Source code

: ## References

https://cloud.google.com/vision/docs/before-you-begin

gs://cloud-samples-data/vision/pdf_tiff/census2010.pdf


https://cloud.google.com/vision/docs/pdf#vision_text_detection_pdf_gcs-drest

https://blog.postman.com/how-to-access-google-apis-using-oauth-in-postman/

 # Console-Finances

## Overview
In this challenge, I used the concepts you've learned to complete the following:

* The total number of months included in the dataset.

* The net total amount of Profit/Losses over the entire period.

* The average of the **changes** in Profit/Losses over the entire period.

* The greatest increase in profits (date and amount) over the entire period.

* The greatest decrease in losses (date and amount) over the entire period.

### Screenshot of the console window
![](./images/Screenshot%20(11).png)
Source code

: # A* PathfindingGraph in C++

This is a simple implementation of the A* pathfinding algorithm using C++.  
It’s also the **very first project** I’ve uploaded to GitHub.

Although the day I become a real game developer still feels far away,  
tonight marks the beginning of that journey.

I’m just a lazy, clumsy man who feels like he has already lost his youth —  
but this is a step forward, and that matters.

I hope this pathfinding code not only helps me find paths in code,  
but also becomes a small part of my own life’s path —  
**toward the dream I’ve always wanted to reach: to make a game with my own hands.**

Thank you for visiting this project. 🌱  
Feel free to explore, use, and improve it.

WORK TO BE COMPLETED. Look over the material above and show each line where "https" appears.

SOLUTION FOR THIS EXERCISE.
https://cloud.google.com/vision/docs/before-you-begin
https://cloud.google.com/vision/docs/pdf#vision_text_detection_pdf_gcs-drest
https://blog.postman.com/how-to-access-google-apis-using-oauth-in-postman/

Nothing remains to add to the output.